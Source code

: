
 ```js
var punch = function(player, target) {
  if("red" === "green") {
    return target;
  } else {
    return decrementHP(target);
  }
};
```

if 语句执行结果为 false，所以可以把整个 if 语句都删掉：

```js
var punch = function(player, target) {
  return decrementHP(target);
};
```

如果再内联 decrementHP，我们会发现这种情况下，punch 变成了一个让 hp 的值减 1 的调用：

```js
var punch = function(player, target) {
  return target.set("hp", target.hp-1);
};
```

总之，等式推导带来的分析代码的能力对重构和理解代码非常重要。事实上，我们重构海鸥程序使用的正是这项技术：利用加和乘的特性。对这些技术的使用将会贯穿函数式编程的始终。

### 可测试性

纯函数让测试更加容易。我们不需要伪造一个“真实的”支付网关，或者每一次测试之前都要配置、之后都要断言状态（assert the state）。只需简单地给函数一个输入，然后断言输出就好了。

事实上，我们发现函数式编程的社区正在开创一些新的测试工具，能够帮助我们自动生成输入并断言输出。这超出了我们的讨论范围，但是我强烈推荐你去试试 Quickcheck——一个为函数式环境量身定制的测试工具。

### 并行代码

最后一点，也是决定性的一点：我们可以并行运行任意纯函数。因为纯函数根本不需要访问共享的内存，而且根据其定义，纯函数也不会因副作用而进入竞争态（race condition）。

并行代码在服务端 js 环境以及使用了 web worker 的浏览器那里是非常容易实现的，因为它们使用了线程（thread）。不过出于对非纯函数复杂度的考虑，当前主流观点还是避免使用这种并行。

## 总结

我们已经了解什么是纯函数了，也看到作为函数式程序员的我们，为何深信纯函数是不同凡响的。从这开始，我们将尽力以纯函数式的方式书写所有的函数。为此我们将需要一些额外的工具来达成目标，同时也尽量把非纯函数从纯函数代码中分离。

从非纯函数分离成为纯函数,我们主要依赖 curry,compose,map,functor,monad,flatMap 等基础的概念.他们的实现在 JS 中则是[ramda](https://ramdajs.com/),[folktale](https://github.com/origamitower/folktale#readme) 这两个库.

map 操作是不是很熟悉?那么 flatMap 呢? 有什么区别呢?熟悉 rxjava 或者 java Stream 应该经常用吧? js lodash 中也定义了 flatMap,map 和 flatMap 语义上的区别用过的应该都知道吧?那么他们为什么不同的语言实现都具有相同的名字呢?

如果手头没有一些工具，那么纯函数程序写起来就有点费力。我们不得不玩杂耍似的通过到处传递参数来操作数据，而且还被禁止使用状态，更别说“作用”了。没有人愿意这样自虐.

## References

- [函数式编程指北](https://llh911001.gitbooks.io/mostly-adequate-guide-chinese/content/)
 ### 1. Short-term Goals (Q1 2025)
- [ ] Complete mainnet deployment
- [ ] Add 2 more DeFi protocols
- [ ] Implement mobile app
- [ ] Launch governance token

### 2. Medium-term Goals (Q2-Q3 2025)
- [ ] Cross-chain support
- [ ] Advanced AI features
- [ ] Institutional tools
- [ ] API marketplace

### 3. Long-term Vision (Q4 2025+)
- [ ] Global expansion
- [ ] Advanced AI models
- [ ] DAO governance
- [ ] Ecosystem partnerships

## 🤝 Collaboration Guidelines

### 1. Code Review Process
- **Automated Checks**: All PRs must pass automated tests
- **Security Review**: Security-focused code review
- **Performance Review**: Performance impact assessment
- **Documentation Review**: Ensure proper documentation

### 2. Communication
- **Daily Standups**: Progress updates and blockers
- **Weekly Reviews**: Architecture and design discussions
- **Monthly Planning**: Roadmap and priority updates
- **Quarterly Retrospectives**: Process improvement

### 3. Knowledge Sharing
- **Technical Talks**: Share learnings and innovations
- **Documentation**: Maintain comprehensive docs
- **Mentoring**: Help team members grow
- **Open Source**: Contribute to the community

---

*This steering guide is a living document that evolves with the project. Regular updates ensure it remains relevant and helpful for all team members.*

• **DESCRIPTION OF THE TASK**: Please copy nothing but the lines from the one that holds "- **Quarterly Retrospectives**: Process" through the last line of the material above, exactly as written.

• **TASK RESPONSE**:
- **Quarterly Retrospectives**: Process improvement

### 3. Knowledge Sharing
- **Technical Talks**: Share learnings and innovations
- **Documentation**: Maintain comprehensive docs
- **Mentoring**: Help team members grow
- **Open Source**: Contribute to the community

---

*This steering guide is a living document that evolves with the project. Regular updates ensure it remains relevant and helpful for all team members.*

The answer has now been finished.